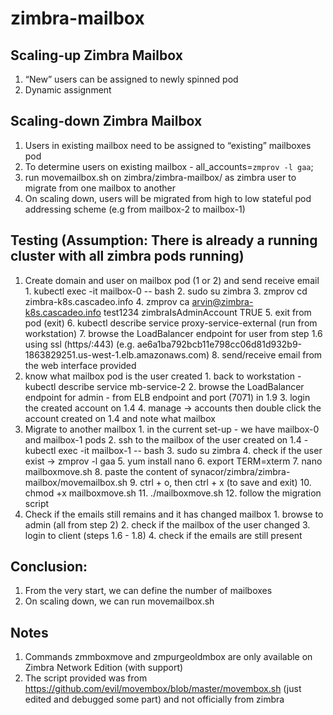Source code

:# zimbra-mailbox

## Scaling-up Zimbra Mailbox
  1. “New” users can be assigned to newly spinned pod
  2. Dynamic assignment

## Scaling-down Zimbra Mailbox
  1. Users in existing mailbox need to be assigned to “existing” mailboxes pod
  2. To determine users on existing mailbox - all_accounts=`zmprov -l gaa`;
  3. run movemailbox.sh on zimbra/zimbra-mailbox/ as zimbra user to migrate from one mailbox to another
  4. On scaling down, users will be migrated from high to low stateful pod addressing scheme (e.g from mailbox-2 to mailbox-1)

## Testing (Assumption: There is already a running cluster with all zimbra pods running)
  1. Create domain and user on mailbox pod (1 or 2) and send receive email
    1. kubectl exec -it mailbox-0 -- bash
    2. sudo su zimbra
    3. zmprov cd zimbra-k8s.cascadeo.info
    4. zmprov ca arvin@zimbra-k8s.cascadeo.info test1234 zimbraIsAdminAccount TRUE
    5. exit from pod (exit)
    6. kubectl describe service proxy-service-external (run from workstation)
    7. browse the LoadBalancer endpoint for user from step 1.6 using ssl (https/:443) (e.g. ae6a1ba792bcb11e798cc06d81d932b9-1863829251.us-west-1.elb.amazonaws.com)
    8. send/receive email from the web interface provided
  2. know what mailbox pod is the user created
    1. back to workstation - kubectl describe service mb-service-2
    2. browse the LoadBalancer endpoint for admin - from ELB endpoint and port (7071) in 1.9
    3. login the created account on 1.4
    4. manage -> accounts then double click the account created on 1.4 and note what mailbox
  3. Migrate to another mailbox
    1. in the current set-up - we have mailbox-0 and mailbox-1 pods
    2. ssh to the mailbox of the user created on 1.4 - kubectl exec -it mailbox-1 -- bash
    3. sudo su zimbra
    4. check if the user exist -> zmprov -l gaa
    5. yum install nano
    6. export TERM=xterm
    7. nano mailboxmove.sh
    8. paste the content of synacor/zimbra/zimbra-mailbox/movemailbox.sh
    9. ctrl + o, then ctrl + x (to save and exit)
    10. chmod +x mailboxmove.sh
    11. ./mailboxmove.sh
    12. follow the migration script
  4. Check if the emails still remains and it has changed mailbox
    1. browse to admin (all from step 2)
    2. check if the mailbox of the user changed
    3. login to client (steps 1.6 - 1.8)
    4. check if the emails are still present


## Conclusion:
  1. From the very start, we can define the number of mailboxes
  2. On scaling down, we can run movemailbox.sh

## Notes
  1. Commands zmmboxmove and zmpurgeoldmbox are only available on Zimbra Network Edition (with support)
  2. The script provided was from https://github.com/evil/movembox/blob/master/movembox.sh (just edited and debugged some part) and not officially from zimbra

****

→ **Task requirements**:
Find "bash" in the data above. Report each line where it appears.

→ **Task output**:
    1. kubectl exec -it mailbox-0 -- bash
    2. ssh to the mailbox of the user created on 1.4 - kubectl exec -it mailbox-1 -- bash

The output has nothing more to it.